Weekly Global News Wrap: JP Morgan CEO apologises for CPP joke; Leadership shake-up tests Mexico’s financial regulator
And China urges lenders to extend support to advanced manufacturers, other industries.
Mexican President Andres Manuel Lopez Obrador's surprise nominee as next chief of of the Bank of Mexico has cast doubt over the bank's rate-tightening cycle as it battles to keep high inflation in check.
Lopez Obrador, who has already placed three of Banxico's five board members, scrapped former Finance Minister Arturo Herrera's candidacy. Instead, he proposed a relatively unknown senior finance ministry official, Victoria Rodriguez, as the first woman to run the bank.
Some analysts said the move called into question Banxico's independence, despite Lopez Obrador's promises there would be no government meddling or interference in the bank's decisions.

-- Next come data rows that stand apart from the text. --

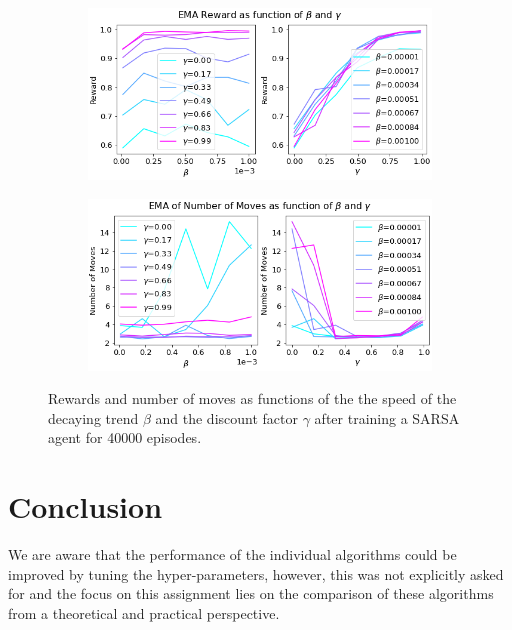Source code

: \documentclass[conference]{IEEEtran}
\begin{document}
\begin{figure}
    \centering
    \begin{subfigure}[]{.5\textwidth}
        \includegraphics[width=\textwidth]{../figures/sarsa_Reward.png}
    \end{subfigure}
    \begin{subfigure}[]{.5\textwidth}
        \includegraphics[width=\textwidth]{../figures/sarsa_Number of Moves.png}
    \end{subfigure}
    \caption{Rewards and number of moves as functions of the the speed of the decaying trend $\beta$ and the discount factor $\gamma$ after training a SARSA agent for 40000 episodes.}
    \label{fig:hyper-parameters}
\end{figure}










\section{Conclusion}\label{sec:conclusion}

We are aware that the performance of the individual algorithms could be improved by tuning the hyper-parameters, however, this was not explicitly asked for and the focus on this assignment lies on the comparison of these algorithms from a theoretical and practical perspective.
\end{document}
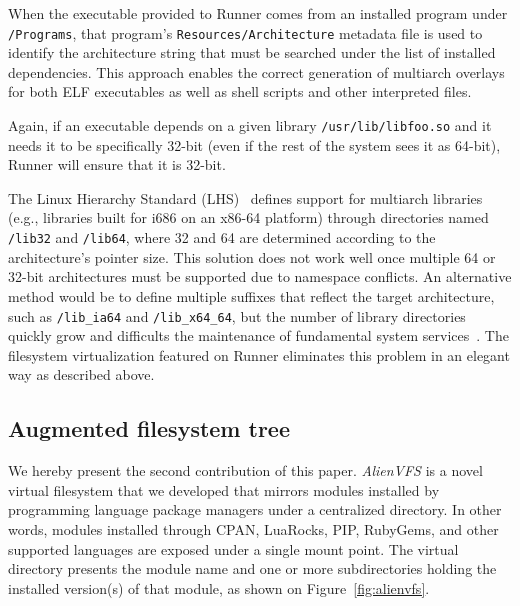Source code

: \documentclass[sigplan, anonymous, 10pt]{acmart}
\begin{document}
When the executable provided to Runner comes from an installed program
under \texttt{/Programs}, that program's \texttt{Resources/Architecture}
metadata file is used to identify the architecture string that must be
searched under the list of installed dependencies. This approach enables
the correct generation of multiarch overlays for both ELF executables as
well as shell scripts and other interpreted files.

Again, if an executable depends on a given library \texttt{/usr/\-lib/lib\-foo.so} and it
needs it to be specifically 32-bit (even if the rest of the system sees it
as 64-bit), Runner will ensure that it is 32-bit.

The Linux Hierarchy Standard (LHS)~\cite{lsb2015:fhs} defines support for
multiarch libraries (e.g., libraries built for i686 on an x86-64 platform)
through directories named \texttt{/lib32} and \texttt{/lib64},
where 32 and 64 are determined according to the architecture's pointer size.
This solution does not work well once multiple 64 or 32-bit architectures must
be supported due to namespace conflicts. An alternative method would be to define
multiple suffixes that reflect the target architecture, such as \texttt{/lib\_ia64}
and \texttt{/lib\_x64\_64}, but the number of library directories quickly grow and
difficults the maintenance of fundamental system services~\cite{heen2005:thesis}.
The filesystem virtualization featured on Runner eliminates this
problem in an elegant way as described above.

\subsection{Augmented filesystem tree}
We hereby present the second contribution of this paper. \textit{AlienVFS} is a novel virtual
filesystem that we developed that mirrors modules installed by programming language
package managers under a centralized directory. In other words, modules installed
through CPAN, LuaRocks, PIP, RubyGems, and other supported languages are exposed under
a single mount point. The virtual directory presents the module name and one or more
subdirectories holding the installed version(s) of that module, as shown on
Figure~\ref{fig:alienvfs}.
\end{document}
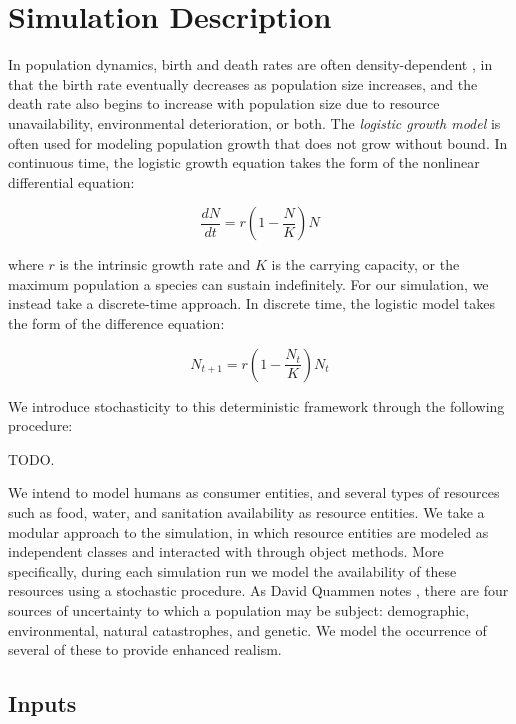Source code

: \documentclass[12pt]{article}
\begin{document}
\section{Simulation Description}
\label{sec:simdescrip}

In population dynamics, birth and death rates are often density-dependent
\cite{guckenheimer1977dynamics}, in that the birth rate eventually decreases as
population size increases, and the death rate also begins to increase with
population size due to resource unavailability, environmental deterioration, or
both. The \textit{logistic growth model} is often used for modeling population
growth that does not grow without bound. In continuous time, the logistic growth
equation takes the form of the nonlinear differential equation:

\begin{equation}
  \frac{dN}{dt} = r\left(1-\frac{N}{K}\right)N
\end{equation}

where $r$ is the intrinsic growth rate and $K$ is the carrying capacity, or the
maximum population a species can sustain indefinitely. For our simulation, we
instead take a discrete-time approach. In discrete time, the logistic model
takes the form of the difference equation:

\begin{equation}
  \label{eq:logisticdiff}
  N_{t+1} = r\left(1-\frac{N_t}{K}\right)N_t
\end{equation}

We introduce stochasticity to this deterministic framework through the following
procedure:

TODO.

We intend to model humans as consumer entities, and several types of resources
such as food, water, and sanitation availability as resource entities. We take
a modular approach to the simulation, in which resource entities are modeled as
independent classes and interacted with through object methods. More
specifically, during each simulation run we model the availability of these
resources using a stochastic procedure. As David Quammen notes
\cite{quammen1996song}, there are four sources of uncertainty to which a
population may be subject: demographic, environmental, natural catastrophes, and
genetic. We model the occurrence of several of these to provide enhanced
realism.

\subsection{Inputs}
\end{document}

JPMorgan Chase & Co. Chief Executive Officer Jamie Dimon said he regrets making a quip that his bank is likely to outlast China’s Communist Party.
Dimon's comments had risked jeopardizing JPMorgan's growth ambitions in China where it won regulatory approval in August to become the first full foreign owner of a securities brokerage in the country.
“I regret and should not have made that comment,” Dimon said in a statement issued by the bank. “I was trying to emphasize the strength and longevity of our company.”
China experts in the United States said his quick apology should ensure no serious damage was done.
China's banking and insurance regulator is encouraging lenders to step up support extended to advanced manufacturers, self-reliant industries and supply chains.
"Banks should resolutely cast away from the wrong idea of deviation from their main business... and excessive business expansion," the China Banking and Insurance Regulatory Commission (CBIRC) said in an online statement.